TASK ITEM:
Please count the lines in this listing that include the string "events", and give only the number.

EXTRACTED RECORDS:

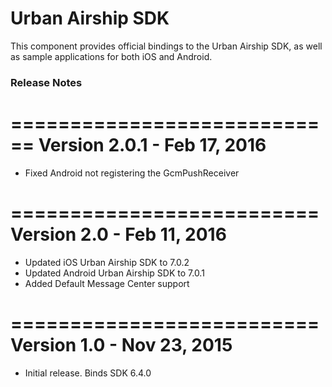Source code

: # Urban Airship SDK

This component provides official bindings to the Urban Airship SDK, as well as sample applications for both iOS and Android.

### Release Notes

============================
Version 2.0.1 - Feb 17, 2016
=============================
 - Fixed Android not registering the GcmPushReceiver

==========================
Version 2.0 - Feb 11, 2016
==========================
 - Updated iOS Urban Airship SDK to 7.0.2
 - Updated Android Urban Airship SDK to 7.0.1
 - Added Default Message Center support

==========================
Version 1.0 - Nov 23, 2015
==========================
  - Initial release. Binds SDK 6.4.0

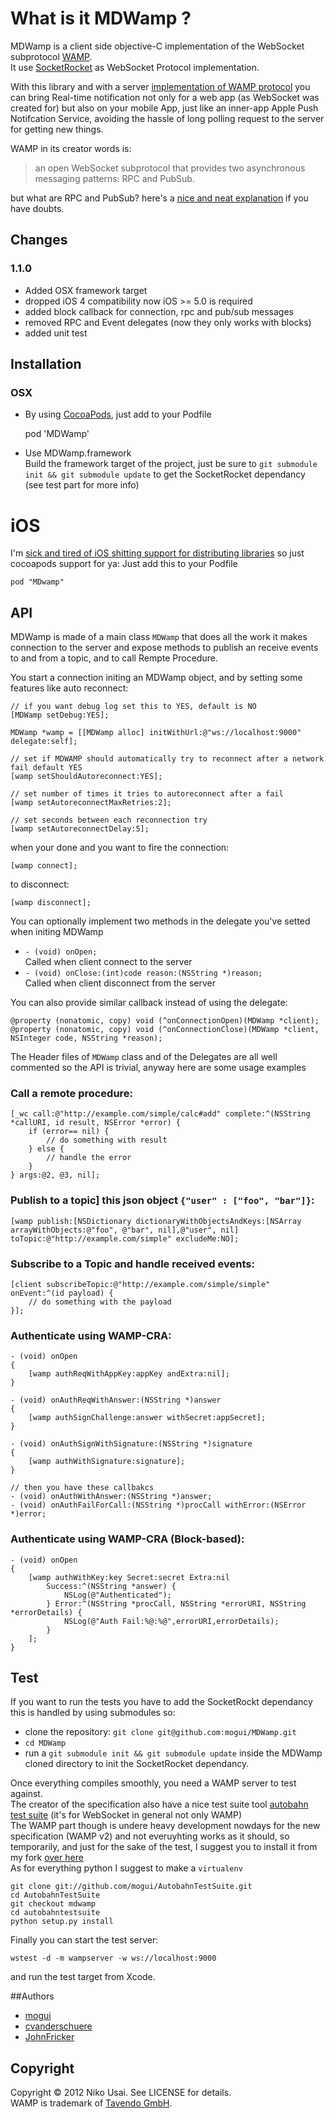 # What is it MDWamp ?

MDWamp is a client side objective-C implementation of the WebSocket subprotocol [WAMP][wamp_link].  
It use [SocketRocket][socket_rocket] as WebSocket Protocol implementation.

With this library and with a server [implementation of WAMP protocol][wamp_impl] you can bring Real-time notification not only for a web app (as WebSocket was created for) but also on your mobile App, just like an inner-app Apple Push Notifcation Service, avoiding the hassle of long polling request to the server for getting new things.

WAMP in its creator words is:

> an open WebSocket subprotocol that provides two asynchronous messaging patterns: RPC and PubSub.

but what are RPC and PubSub? here's a [nice and neat explanation][faq] if you have doubts.


## Changes

### 1.1.0

- Added OSX framework target
- dropped iOS 4 compatibility now iOS >= 5.0 is required
- added block callback for connection, rpc and pub/sub messages
- removed RPC and Event delegates (now they only works with blocks)
- added unit test

## Installation

### OSX
- By using [CocoaPods][cocoapods], just add to your Podfile

	pod 'MDWamp'

- Use MDWamp.framework  
Build the framework target of the project, just be sure to `git submodule init && git submodule update` to get the SocketRocket dependancy (see test part for more info)


# iOS
I'm [sick and tired of iOS shitting support for distributing libraries][staticlibpost] so just cocoapods support for ya:
Just add this to your Podfile

	pod "MDwamp" 



## API

MDWamp is made of a main class `MDWamp` that does all the work it makes connection to the server and expose methods to publish an receive events to and from a topic, and to call Rempte Procedure.

You start a connection initing an MDWamp object, and by setting some features like auto reconnect:
	
	// if you want debug log set this to YES, default is NO
	[MDWamp setDebug:YES];
	
	MDWamp *wamp = [[MDWamp alloc] initWithUrl:@"ws://localhost:9000" delegate:self];

	// set if MDWAMP should automatically try to reconnect after a network fail default YES
	[wamp setShouldAutoreconnect:YES];
	
	// set number of times it tries to autoreconnect after a fail
	[wamp setAutoreconnectMaxRetries:2];
	
	// set seconds between each reconnection try
	[wamp setAutoreconnectDelay:5];


when your done and you want to fire the connection:

	[wamp connect];

to disconnect:

	[wamp disconnect];

You can optionally implement two methods in the delegate you've setted when initing MDWamp

- `- (void) onOpen;`   
Called when client connect to the server
- `- (void) onClose:(int)code reason:(NSString *)reason;`    
Called when client disconnect from the server

You can also provide similar callback instead of using the delegate:

	@property (nonatomic, copy) void (^onConnectionOpen)(MDWamp *client);
	@property (nonatomic, copy) void (^onConnectionClose)(MDWamp *client, NSInteger code, NSString *reason);

The Header files of `MDWamp` class and of the Delegates are all well commented so the API is trivial, anyway here are some usage examples

### Call a remote procedure:

	[_wc call:@"http://example.com/simple/calc#add" complete:^(NSString *callURI, id result, NSError *error) {
	    if (error== nil) {
	        // do something with result
	    } else {
	        // handle the error
	    }
	} args:@2, @3, nil];

### Publish to a topic] this json object `{"user" : ["foo", "bar"]}`:

	[wamp publish:[NSDictionary dictionaryWithObjectsAndKeys:[NSArray arrayWithObjects:@"foo", @"bar", nil],@"user", nil] toTopic:@"http://example.com/simple" excludeMe:NO];

### Subscribe to a Topic and handle received events:

	[client subscribeTopic:@"http://example.com/simple/simple" onEvent:^(id payload) {
        // do something with the payload
    }];

### Authenticate using WAMP-CRA:

	- (void) onOpen
	{
	    [wamp authReqWithAppKey:appKey andExtra:nil];
	}

	- (void) onAuthReqWithAnswer:(NSString *)answer
	{	    
	    [wamp authSignChallenge:answer withSecret:appSecret];
	}

	- (void) onAuthSignWithSignature:(NSString *)signature
	{
	    [wamp authWithSignature:signature];
	}

	// then you have these callbakcs
	- (void) onAuthWithAnswer:(NSString *)answer;
	- (void) onAuthFailForCall:(NSString *)procCall withError:(NSError *)error;

### Authenticate using WAMP-CRA (Block-based):

	- (void) onOpen
	{
		[wamp authWithKey:key Secret:secret Extra:nil 
			Success:^(NSString *answer) {
				NSLog(@"Authenticated");
    		} Error:^(NSString *procCall, NSString *errorURI, NSString *errorDetails) {
        		NSLog(@"Auth Fail:%@:%@",errorURI,errorDetails);
    		}
	   	];
	}


## Test
If you want to run the tests you have to add the SocketRockt dependancy this is handled by using submodules so:

- clone the repository: `git clone git@github.com:mogui/MDWamp.git`
- `cd MDWamp`
- run a `git submodule init && git submodule update` inside the MDWamp cloned directory to init the SocketRocket dependancy. 

Once everything compiles smoothly, you need a WAMP server to test against.  
The creator of the specification also have a nice test suite tool [autobahn test suite](http://autobahn.ws/testsuite/installation/) (it's for WebSocket in general not only WAMP)   
The WAMP part though is undere heavy development nowdays for the new specification (WAMP v2) and not everuyhting works as it should, so temporarily, and just for the sake of the test, I suggest you to install it from my fork [over here](https://github.com/mogui/AutobahnTestSuite)  
As for everything python I suggest to make a `virtualenv`

	git clone git://github.com/mogui/AutobahnTestSuite.git
	cd AutobahnTestSuite
	git checkout mdwamp
	cd autobahntestsuite
	python setup.py install

Finally you can start the test server:

	wstest -d -m wampserver -w ws://localhost:9000

and run the test target from Xcode.

##Authors
- [mogui](https://github.com/mogui/)
- [cvanderschuere](https://github.com/cvanderschuere)
- [JohnFricker](https://github.com/JohnFricker)

## Copyright
Copyright © 2012 Niko Usai. See LICENSE for details.   
WAMP is trademark of [Tavendo GmbH][tavendo].

[wamp_link]: http://wamp.ws/
[wamp_impl]: http://wamp.ws/implementations
[cocoapods]: http://cocoapods.org/
[luke]: https://github.com/lukeredpath
[ios_fake_framework_link]: https://github.com/kstenerud/iOS-Universal-Framework
[lib_pusher]: https://github.com/lukeredpath/libPusher
[socket_rocket]: https://github.com/square/SocketRocket
[downpage]: http://github.com/mogui/MDWamp/downloads]
[faq]: http://wamp.ws/faq#rpc
[tavendo]: http://www.tavendo.de/
[staticlibpost]: http://blog.mogui.it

OUTPUT:
2